- _ASSIGNMENT_
For each line below that contains the string "Thus", copy that line.

- _DATA EXTRACT_
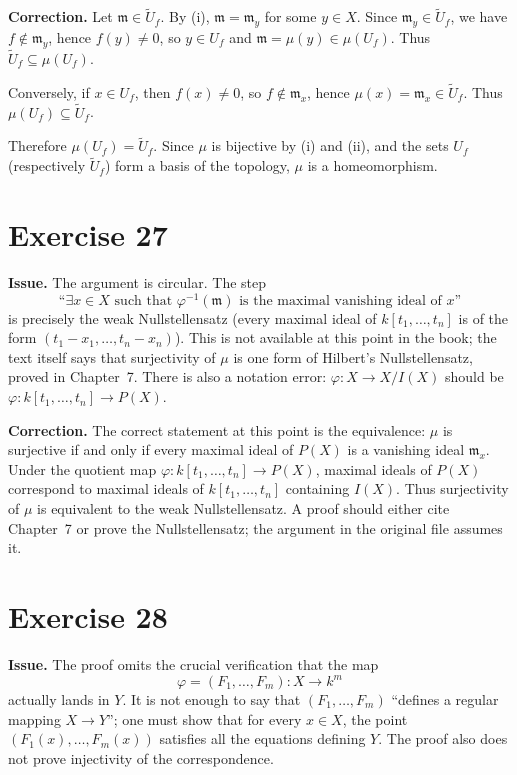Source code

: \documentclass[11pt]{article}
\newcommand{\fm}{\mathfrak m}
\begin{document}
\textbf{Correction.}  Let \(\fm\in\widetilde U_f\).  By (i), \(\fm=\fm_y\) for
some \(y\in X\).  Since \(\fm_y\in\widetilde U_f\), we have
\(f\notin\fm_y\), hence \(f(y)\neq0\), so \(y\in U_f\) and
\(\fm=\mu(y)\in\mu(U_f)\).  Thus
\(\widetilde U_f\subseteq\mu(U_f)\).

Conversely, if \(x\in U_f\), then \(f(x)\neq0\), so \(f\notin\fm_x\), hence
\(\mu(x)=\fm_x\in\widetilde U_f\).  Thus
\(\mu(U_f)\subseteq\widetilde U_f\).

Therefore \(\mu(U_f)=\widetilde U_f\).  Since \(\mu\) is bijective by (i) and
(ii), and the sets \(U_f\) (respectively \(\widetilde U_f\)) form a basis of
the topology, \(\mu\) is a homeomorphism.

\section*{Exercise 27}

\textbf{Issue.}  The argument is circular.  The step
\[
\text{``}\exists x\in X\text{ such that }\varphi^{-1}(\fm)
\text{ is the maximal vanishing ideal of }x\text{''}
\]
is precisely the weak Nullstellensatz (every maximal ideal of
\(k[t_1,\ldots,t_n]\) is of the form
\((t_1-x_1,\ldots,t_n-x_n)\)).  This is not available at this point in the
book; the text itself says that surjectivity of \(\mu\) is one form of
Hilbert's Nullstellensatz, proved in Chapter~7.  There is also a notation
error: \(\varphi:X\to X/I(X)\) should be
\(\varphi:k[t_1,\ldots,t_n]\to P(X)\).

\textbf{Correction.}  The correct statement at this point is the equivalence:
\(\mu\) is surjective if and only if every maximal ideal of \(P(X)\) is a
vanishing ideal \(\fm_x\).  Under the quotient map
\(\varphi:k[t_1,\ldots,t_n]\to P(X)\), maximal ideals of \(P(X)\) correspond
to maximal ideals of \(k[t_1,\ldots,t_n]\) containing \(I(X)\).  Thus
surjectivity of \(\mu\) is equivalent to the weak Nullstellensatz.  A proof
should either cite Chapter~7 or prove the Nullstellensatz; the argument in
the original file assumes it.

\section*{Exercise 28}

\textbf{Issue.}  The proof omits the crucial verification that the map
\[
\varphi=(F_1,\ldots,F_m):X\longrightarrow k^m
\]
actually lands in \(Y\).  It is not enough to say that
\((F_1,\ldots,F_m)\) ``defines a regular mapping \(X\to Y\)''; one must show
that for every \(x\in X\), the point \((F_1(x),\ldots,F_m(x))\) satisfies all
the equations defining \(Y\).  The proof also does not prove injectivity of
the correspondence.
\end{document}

==

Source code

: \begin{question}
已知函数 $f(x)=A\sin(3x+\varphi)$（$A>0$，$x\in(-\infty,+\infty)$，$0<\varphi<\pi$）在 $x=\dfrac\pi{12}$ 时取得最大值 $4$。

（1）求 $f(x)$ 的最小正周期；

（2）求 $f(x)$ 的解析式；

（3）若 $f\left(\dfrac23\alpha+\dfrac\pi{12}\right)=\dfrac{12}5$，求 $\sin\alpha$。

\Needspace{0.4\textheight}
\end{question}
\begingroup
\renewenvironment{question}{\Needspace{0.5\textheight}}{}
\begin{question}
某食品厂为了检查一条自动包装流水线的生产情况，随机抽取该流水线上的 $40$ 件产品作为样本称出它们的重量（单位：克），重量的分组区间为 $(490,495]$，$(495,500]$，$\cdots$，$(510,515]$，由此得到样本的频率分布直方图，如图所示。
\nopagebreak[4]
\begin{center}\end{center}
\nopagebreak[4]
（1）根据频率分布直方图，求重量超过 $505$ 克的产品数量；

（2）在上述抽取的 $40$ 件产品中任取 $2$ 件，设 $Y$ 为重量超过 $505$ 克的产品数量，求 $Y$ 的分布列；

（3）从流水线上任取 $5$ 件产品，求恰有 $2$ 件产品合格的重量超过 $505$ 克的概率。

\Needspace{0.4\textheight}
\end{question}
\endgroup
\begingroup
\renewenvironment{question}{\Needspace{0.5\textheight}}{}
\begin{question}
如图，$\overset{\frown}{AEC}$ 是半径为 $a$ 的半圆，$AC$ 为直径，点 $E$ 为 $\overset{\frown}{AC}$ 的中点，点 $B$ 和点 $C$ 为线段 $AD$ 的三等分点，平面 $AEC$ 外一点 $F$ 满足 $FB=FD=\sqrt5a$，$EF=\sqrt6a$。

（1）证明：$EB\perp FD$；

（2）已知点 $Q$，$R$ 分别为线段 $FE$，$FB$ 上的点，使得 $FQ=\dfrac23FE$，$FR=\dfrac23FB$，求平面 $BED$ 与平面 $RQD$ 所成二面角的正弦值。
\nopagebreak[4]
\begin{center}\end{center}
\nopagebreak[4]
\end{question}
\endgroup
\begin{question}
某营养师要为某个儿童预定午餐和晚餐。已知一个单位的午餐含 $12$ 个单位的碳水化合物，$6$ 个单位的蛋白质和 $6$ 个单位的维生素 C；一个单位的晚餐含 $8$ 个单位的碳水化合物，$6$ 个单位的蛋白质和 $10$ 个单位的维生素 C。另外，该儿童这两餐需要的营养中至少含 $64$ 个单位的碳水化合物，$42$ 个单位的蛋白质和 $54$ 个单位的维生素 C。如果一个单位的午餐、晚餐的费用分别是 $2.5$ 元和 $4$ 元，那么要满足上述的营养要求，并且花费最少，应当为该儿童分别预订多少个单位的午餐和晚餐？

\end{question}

- _WORKED SOLUTION_
\(\fm=\mu(y)\in\mu(U_f)\).  Thus
\(\mu(x)=\fm_x\in\widetilde U_f\).  Thus
to maximal ideals of \(k[t_1,\ldots,t_n]\) containing \(I(X)\).  Thus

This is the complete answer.